Harga Bitcoin Sempat Anjlok saat Korea Selatan Umumkan Darurat Militer

Won, mata uang resmi Korea Selatan.(Dreamstime)

ASIAWORLDVIEW – Harga Bitcoin anjlok lebih dari 30% menjadi USD62.000 di Upbit. Hal itu terjadi tak lama setelah Presiden Korea Selatan Yoon Suk Yeol mendeklarasikan “darurat militer”, menurut data yang dilacak oleh TradingView, Rabu (4/12/2024).

Penurunan tajam terlihat pada pasangan perdagangan won Korea (KRW). Kini, Bitcoin telah pulih di atas USD89.000 di Upbit, menciptakan kesenjangan arbitrase sebesar $4.000 dibandingkan dengan pasar global. Aset digital andalan ini turun dari $96.000 menjadi USD93.600 di bursa global setelah pengumuman tersebut.

Pada tanggal 3 Desember 2024, Presiden Korea Selatan Yoon Suk Yeol mengumumkan darurat militer dalam sebuah pidato yang disiarkan di televisi.
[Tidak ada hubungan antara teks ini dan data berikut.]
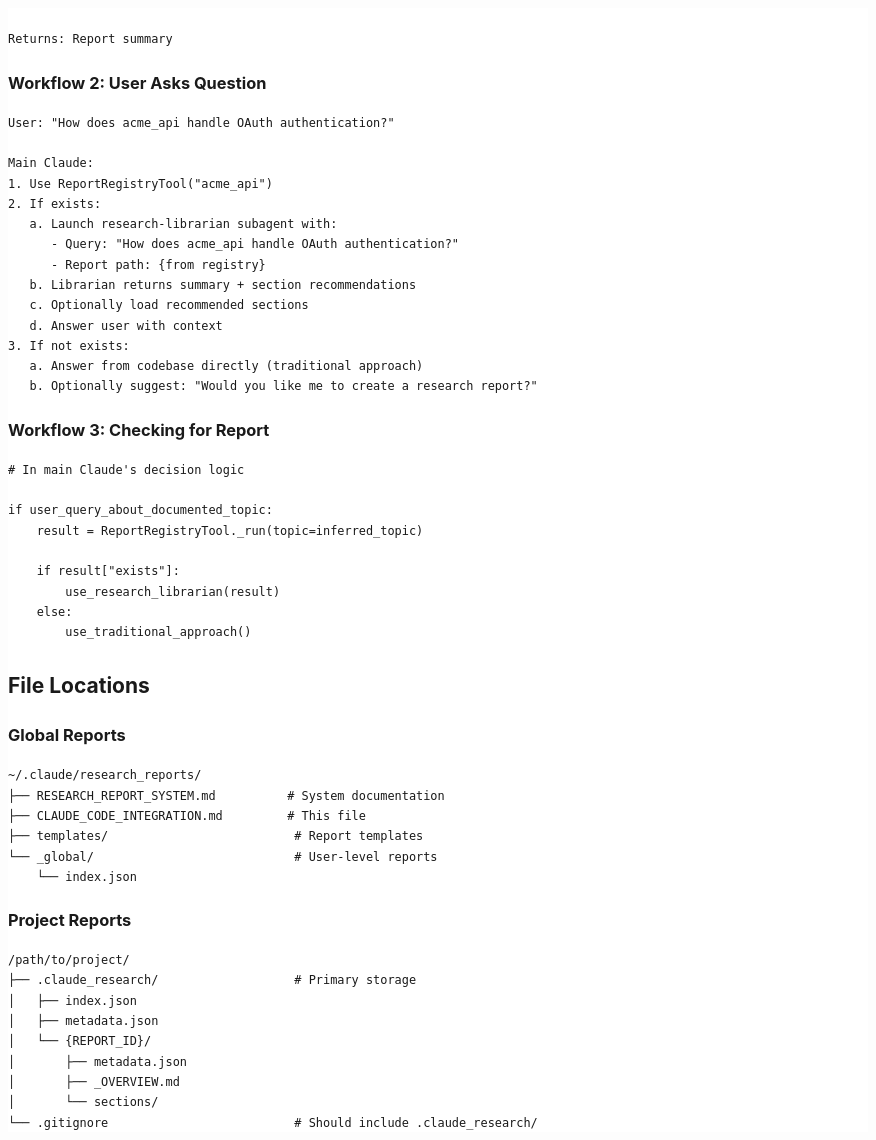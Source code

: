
 ```

Returns: Report summary
```

### Workflow 2: User Asks Question

```
User: "How does acme_api handle OAuth authentication?"

Main Claude:
1. Use ReportRegistryTool("acme_api")
2. If exists:
   a. Launch research-librarian subagent with:
      - Query: "How does acme_api handle OAuth authentication?"
      - Report path: {from registry}
   b. Librarian returns summary + section recommendations
   c. Optionally load recommended sections
   d. Answer user with context
3. If not exists:
   a. Answer from codebase directly (traditional approach)
   b. Optionally suggest: "Would you like me to create a research report?"
```

### Workflow 3: Checking for Report

```
# In main Claude's decision logic

if user_query_about_documented_topic:
    result = ReportRegistryTool._run(topic=inferred_topic)

    if result["exists"]:
        use_research_librarian(result)
    else:
        use_traditional_approach()
```

## File Locations

### Global Reports
```
~/.claude/research_reports/
├── RESEARCH_REPORT_SYSTEM.md          # System documentation
├── CLAUDE_CODE_INTEGRATION.md         # This file
├── templates/                          # Report templates
└── _global/                            # User-level reports
    └── index.json
```

### Project Reports
```
/path/to/project/
├── .claude_research/                   # Primary storage
│   ├── index.json
│   ├── metadata.json
│   └── {REPORT_ID}/
│       ├── metadata.json
│       ├── _OVERVIEW.md
│       └── sections/
└── .gitignore                          # Should include .claude_research/
```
Dia mengklaim bahwa keputusan tersebut diperlukan untuk melindungi kebebasan dan keamanan warga negara yang terancam oleh Korea Utara.

Baca Juga: Bitcoin Mendekati Level Psikologis Rp1,59 Miliar

Darurat militer juga ditujukan untuk memulihkan ketertiban sehubungan dengan apa yang ia sebut sebagai “kekacauan” yang disebabkan oleh parlemen yang dikendalikan oleh oposisi.

Darurat militer adalah respons drastis yang dilakukan oleh pemerintah pada saat keadaan darurat, di mana personel militer mengambil alih untuk menjaga stabilitas dan keamanan. Hal ini sering kali mengakibatkan pemberlakuan jam malam, pembatasan pergerakan pribadi, dan pembatasan berbagai kebebasan sipil.